WORK TASK
Copy every line below where the string "Vary" is found.

►

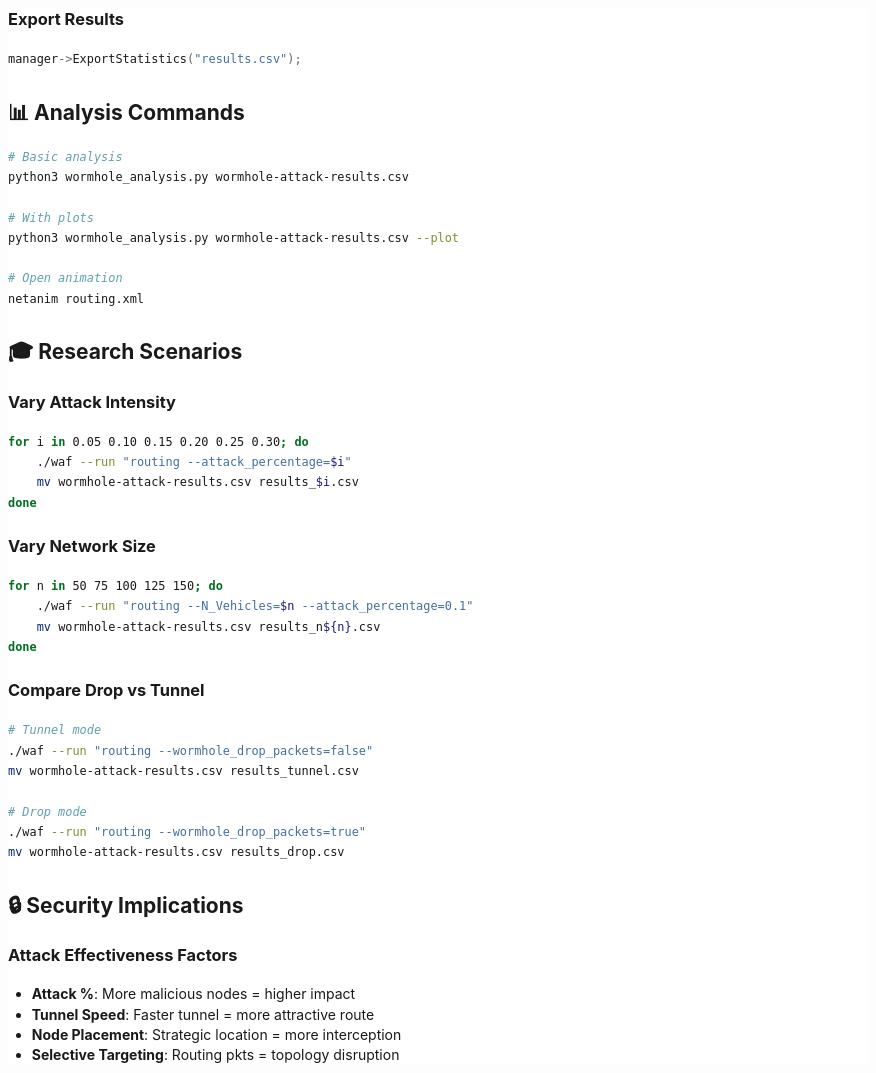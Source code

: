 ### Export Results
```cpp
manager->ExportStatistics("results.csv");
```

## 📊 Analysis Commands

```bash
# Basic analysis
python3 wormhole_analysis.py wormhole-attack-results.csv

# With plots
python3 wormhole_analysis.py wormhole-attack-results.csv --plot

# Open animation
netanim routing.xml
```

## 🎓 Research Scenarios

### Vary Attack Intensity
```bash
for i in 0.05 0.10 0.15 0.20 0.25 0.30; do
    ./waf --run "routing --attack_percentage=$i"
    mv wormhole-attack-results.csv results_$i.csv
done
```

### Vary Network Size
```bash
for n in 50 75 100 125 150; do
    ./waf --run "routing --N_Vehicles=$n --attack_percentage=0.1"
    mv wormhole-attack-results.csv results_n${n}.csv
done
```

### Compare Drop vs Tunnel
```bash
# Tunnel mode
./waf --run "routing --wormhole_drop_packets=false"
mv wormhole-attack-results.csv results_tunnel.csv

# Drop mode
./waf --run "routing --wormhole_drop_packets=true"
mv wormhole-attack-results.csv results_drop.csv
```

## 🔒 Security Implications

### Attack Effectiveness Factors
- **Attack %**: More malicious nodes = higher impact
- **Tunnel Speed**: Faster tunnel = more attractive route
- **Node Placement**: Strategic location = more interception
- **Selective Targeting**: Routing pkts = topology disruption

◄
►

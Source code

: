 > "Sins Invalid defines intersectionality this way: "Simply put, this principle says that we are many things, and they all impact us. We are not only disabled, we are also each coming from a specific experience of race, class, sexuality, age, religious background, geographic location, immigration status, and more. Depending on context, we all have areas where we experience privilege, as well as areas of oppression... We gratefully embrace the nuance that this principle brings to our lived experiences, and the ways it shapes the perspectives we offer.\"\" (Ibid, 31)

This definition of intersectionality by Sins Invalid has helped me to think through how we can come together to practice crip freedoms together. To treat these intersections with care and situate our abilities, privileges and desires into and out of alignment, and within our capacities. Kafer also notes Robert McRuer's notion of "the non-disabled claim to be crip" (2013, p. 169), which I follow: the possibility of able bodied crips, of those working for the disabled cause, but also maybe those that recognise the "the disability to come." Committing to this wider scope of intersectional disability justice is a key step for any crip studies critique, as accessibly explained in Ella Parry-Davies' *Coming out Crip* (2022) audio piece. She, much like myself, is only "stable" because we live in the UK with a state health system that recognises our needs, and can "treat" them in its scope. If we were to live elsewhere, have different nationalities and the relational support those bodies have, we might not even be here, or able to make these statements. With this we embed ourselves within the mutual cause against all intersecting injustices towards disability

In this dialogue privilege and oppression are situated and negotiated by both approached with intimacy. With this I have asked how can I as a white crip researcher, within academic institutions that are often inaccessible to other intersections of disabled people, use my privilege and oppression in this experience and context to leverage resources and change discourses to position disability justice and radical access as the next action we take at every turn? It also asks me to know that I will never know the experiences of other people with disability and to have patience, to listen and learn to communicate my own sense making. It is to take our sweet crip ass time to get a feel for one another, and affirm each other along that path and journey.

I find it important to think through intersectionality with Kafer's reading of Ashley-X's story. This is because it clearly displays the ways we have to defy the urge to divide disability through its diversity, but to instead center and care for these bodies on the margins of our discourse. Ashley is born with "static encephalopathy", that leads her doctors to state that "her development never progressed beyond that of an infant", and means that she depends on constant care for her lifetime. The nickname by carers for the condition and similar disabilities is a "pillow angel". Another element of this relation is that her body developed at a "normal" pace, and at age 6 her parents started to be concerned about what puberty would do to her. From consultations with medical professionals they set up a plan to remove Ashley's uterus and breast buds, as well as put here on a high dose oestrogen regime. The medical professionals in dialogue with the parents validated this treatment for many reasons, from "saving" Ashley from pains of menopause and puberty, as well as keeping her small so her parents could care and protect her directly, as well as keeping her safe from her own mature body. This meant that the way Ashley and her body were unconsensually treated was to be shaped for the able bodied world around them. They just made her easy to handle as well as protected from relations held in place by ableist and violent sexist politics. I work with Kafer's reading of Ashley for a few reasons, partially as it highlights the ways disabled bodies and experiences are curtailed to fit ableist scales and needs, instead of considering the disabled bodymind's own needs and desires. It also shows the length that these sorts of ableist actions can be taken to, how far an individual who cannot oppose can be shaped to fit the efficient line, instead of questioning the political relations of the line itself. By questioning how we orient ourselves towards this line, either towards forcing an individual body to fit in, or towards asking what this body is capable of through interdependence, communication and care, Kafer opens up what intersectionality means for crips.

◄

ANSWER BELOW
### Vary Attack Intensity
### Vary Network Size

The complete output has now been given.